[Opening EXTRACTED RECORDS section]

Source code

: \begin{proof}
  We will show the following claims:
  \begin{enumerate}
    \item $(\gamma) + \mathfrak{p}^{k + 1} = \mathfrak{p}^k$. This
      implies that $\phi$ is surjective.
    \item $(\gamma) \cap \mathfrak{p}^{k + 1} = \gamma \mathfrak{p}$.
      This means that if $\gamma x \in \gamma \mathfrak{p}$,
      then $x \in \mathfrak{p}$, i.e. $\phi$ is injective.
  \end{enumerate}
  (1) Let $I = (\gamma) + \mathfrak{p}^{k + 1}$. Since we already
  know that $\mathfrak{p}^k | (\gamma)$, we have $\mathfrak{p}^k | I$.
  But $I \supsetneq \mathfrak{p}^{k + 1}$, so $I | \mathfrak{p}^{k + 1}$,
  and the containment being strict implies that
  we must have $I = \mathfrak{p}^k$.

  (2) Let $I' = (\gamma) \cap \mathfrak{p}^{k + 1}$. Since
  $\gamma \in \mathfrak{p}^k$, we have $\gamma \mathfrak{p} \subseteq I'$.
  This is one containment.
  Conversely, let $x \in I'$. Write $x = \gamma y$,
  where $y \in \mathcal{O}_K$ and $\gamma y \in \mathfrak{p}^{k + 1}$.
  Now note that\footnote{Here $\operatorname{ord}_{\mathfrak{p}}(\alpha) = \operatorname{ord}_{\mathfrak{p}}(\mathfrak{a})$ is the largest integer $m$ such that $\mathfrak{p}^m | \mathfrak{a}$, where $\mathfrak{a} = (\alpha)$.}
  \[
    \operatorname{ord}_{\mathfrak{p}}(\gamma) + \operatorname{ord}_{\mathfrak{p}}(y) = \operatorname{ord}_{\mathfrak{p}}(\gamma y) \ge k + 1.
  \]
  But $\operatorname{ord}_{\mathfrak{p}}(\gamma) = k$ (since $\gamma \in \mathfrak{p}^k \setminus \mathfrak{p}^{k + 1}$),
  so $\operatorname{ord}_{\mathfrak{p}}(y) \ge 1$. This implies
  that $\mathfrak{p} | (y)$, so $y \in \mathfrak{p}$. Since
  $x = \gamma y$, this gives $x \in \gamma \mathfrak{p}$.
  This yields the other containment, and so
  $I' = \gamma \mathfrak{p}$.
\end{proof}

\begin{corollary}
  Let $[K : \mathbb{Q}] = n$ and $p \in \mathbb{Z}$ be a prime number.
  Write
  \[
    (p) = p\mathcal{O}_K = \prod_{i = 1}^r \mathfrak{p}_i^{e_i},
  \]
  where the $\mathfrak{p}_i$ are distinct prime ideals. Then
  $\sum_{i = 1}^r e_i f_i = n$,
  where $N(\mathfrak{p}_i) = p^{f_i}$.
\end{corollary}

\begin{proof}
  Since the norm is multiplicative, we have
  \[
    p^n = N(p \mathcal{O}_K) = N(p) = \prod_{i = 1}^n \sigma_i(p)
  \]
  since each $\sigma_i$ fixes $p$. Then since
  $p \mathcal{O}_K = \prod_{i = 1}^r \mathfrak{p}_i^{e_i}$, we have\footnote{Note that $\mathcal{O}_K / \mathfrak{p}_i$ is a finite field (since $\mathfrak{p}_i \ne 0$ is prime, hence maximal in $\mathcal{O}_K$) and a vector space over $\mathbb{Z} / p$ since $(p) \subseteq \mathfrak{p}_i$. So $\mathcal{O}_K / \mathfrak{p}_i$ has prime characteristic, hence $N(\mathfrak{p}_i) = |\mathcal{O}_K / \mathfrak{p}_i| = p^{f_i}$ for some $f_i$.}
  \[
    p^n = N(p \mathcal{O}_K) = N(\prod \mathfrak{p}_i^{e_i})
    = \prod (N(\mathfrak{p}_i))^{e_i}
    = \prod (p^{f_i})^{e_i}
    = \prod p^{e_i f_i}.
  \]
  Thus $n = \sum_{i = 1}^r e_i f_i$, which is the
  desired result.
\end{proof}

[Closing EXTRACTED RECORDS section]

■ **PROBLEM TO SOLVE**
Retype the records in full. Keep every line identical to the original.

■ **SOLVED EXERCISE**
Source code

: \begin{proof}
  We will show the following claims:
  \begin{enumerate}
    \item $(\gamma) + \mathfrak{p}^{k + 1} = \mathfrak{p}^k$. This
      implies that $\phi$ is surjective.
    \item $(\gamma) \cap \mathfrak{p}^{k + 1} = \gamma \mathfrak{p}$.
      This means that if $\gamma x \in \gamma \mathfrak{p}$,
      then $x \in \mathfrak{p}$, i.e. $\phi$ is injective.
  \end{enumerate}
  (1) Let $I = (\gamma) + \mathfrak{p}^{k + 1}$. Since we already
  know that $\mathfrak{p}^k | (\gamma)$, we have $\mathfrak{p}^k | I$.
  But $I \supsetneq \mathfrak{p}^{k + 1}$, so $I | \mathfrak{p}^{k + 1}$,
  and the containment being strict implies that
  we must have $I = \mathfrak{p}^k$.

  (2) Let $I' = (\gamma) \cap \mathfrak{p}^{k + 1}$. Since
  $\gamma \in \mathfrak{p}^k$, we have $\gamma \mathfrak{p} \subseteq I'$.
  This is one containment.
  Conversely, let $x \in I'$. Write $x = \gamma y$,
  where $y \in \mathcal{O}_K$ and $\gamma y \in \mathfrak{p}^{k + 1}$.
  Now note that\footnote{Here $\operatorname{ord}_{\mathfrak{p}}(\alpha) = \operatorname{ord}_{\mathfrak{p}}(\mathfrak{a})$ is the largest integer $m$ such that $\mathfrak{p}^m | \mathfrak{a}$, where $\mathfrak{a} = (\alpha)$.}
  \[
    \operatorname{ord}_{\mathfrak{p}}(\gamma) + \operatorname{ord}_{\mathfrak{p}}(y) = \operatorname{ord}_{\mathfrak{p}}(\gamma y) \ge k + 1.
  \]
  But $\operatorname{ord}_{\mathfrak{p}}(\gamma) = k$ (since $\gamma \in \mathfrak{p}^k \setminus \mathfrak{p}^{k + 1}$),
  so $\operatorname{ord}_{\mathfrak{p}}(y) \ge 1$. This implies
  that $\mathfrak{p} | (y)$, so $y \in \mathfrak{p}$. Since
  $x = \gamma y$, this gives $x \in \gamma \mathfrak{p}$.
  This yields the other containment, and so
  $I' = \gamma \mathfrak{p}$.
\end{proof}

\begin{corollary}
  Let $[K : \mathbb{Q}] = n$ and $p \in \mathbb{Z}$ be a prime number.
  Write
  \[
    (p) = p\mathcal{O}_K = \prod_{i = 1}^r \mathfrak{p}_i^{e_i},
  \]
  where the $\mathfrak{p}_i$ are distinct prime ideals. Then
  $\sum_{i = 1}^r e_i f_i = n$,
  where $N(\mathfrak{p}_i) = p^{f_i}$.
\end{corollary}

\begin{proof}
  Since the norm is multiplicative, we have
  \[
    p^n = N(p \mathcal{O}_K) = N(p) = \prod_{i = 1}^n \sigma_i(p)
  \]
  since each $\sigma_i$ fixes $p$. Then since
  $p \mathcal{O}_K = \prod_{i = 1}^r \mathfrak{p}_i^{e_i}$, we have\footnote{Note that $\mathcal{O}_K / \mathfrak{p}_i$ is a finite field (since $\mathfrak{p}_i \ne 0$ is prime, hence maximal in $\mathcal{O}_K$) and a vector space over $\mathbb{Z} / p$ since $(p) \subseteq \mathfrak{p}_i$. So $\mathcal{O}_K / \mathfrak{p}_i$ has prime characteristic, hence $N(\mathfrak{p}_i) = |\mathcal{O}_K / \mathfrak{p}_i| = p^{f_i}$ for some $f_i$.}
  \[
    p^n = N(p \mathcal{O}_K) = N(\prod \mathfrak{p}_i^{e_i})
    = \prod (N(\mathfrak{p}_i))^{e_i}
    = \prod (p^{f_i})^{e_i}
    = \prod p^{e_i f_i}.
  \]
  Thus $n = \sum_{i = 1}^r e_i f_i$, which is the
  desired result.
\end{proof}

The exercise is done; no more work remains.